Technology assessment (TA) is a well-established interdisciplinary methodology for assessing opportunities and risks of new technologies, mainly in developed countries.
In many countries, its emergence was embedded in a somewhat sceptical or concerned attitude towards technologies, with possibly far-reaching impacts, such as the use of nuclear energy to generate electricity. However, new technologies also have huge potential to help reconcile economic, social and environmental development goals. Technological innovations can contribute to many of the United Nations Sustainable Development Goals (SDGs).
TA is a crucial tool that helps assess the pros and cons of a given technological development; informs policymakers; induces public dialogues and debates; and helps frame supportive policies and instruments. Developing countries need to know in advance about the features of new technologies and their possible impacts.
This document summarizes the existing knowledge about TA processes and good practices and reflects on these in the context of the current conditions in African and other developing countries.
This paper proposes a step-by-step approach to TA. There is little experience with TA implementation in the context of sub-Saharan Africa and in developing countries in general. Therefore, the document is supported largely with analogies and experiences from other regions, especially Europe and North America.
The approach will be tested, verified and possibly modified within the UNCTAD / United Nations Commission on Science and Technology for Development project.
This TA project aims to assist countries in sub-Saharan Africa and other developing countries to achieve three objectives:
- To focus on the issue of recent and emerging technologies that could be crucial for them.

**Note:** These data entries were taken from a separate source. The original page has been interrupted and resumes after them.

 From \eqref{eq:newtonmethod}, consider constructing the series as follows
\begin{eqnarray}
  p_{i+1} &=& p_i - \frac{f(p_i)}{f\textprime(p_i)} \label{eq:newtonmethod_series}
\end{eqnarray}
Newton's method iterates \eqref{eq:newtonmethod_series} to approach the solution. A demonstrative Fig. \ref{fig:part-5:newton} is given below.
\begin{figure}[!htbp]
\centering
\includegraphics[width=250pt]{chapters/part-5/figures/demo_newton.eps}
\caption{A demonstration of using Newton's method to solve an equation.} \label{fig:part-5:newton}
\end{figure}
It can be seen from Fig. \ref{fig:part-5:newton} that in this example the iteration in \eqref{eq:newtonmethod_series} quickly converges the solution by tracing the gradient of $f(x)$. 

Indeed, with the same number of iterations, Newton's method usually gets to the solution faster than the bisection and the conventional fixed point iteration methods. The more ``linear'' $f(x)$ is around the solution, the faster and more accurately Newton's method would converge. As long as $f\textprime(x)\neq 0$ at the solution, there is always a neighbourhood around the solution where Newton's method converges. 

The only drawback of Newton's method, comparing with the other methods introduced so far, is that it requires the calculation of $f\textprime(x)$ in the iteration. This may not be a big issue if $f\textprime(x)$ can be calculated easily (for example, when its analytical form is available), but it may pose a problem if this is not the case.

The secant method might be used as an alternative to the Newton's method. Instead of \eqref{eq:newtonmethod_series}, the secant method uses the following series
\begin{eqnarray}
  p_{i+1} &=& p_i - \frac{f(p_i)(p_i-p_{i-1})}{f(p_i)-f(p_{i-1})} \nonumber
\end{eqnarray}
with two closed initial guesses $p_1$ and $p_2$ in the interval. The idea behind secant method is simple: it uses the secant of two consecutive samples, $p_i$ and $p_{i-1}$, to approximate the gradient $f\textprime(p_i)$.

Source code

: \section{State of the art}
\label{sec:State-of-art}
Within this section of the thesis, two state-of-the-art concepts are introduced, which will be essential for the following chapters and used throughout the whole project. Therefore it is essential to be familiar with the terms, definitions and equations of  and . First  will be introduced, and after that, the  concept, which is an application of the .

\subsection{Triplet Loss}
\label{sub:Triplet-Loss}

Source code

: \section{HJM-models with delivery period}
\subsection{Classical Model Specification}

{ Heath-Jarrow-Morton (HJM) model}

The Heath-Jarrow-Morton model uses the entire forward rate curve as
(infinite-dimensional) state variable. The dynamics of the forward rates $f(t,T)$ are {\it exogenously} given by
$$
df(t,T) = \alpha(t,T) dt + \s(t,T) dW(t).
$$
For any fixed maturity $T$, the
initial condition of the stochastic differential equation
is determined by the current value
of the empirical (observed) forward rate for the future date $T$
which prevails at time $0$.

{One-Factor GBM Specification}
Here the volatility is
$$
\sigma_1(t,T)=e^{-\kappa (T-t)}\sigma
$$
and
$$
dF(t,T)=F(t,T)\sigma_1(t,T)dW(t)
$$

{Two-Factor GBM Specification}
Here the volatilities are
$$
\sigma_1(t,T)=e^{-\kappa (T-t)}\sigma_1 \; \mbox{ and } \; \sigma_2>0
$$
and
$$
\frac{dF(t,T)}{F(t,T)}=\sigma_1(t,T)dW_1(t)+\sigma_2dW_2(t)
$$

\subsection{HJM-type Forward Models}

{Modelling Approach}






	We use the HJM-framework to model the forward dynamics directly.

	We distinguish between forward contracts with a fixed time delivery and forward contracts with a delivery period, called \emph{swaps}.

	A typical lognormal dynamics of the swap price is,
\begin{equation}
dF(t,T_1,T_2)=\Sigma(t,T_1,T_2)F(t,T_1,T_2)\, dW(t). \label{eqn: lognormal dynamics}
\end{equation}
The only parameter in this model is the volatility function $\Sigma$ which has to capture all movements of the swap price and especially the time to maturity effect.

- To encourage discussion of economic, social and environmental impacts of the selected technologies.
- To support the national public-sector efforts to access and master some priority technologies for the country.
The paper is, therefore, to be understood as a living document. Researchers and practitioners in TA and closely related science, technology and innovation (STI) disciplines, especially from African and other developing countries, are welcome to contribute to future developments of the document by providing comments and documenting experiences.
Even if there are overlaps between TA and some other concepts, TA should not be equated with other methodological approaches or tools of technology management such as technology forecasting, technology foresight, technology needs assessment, and technology roadmaps.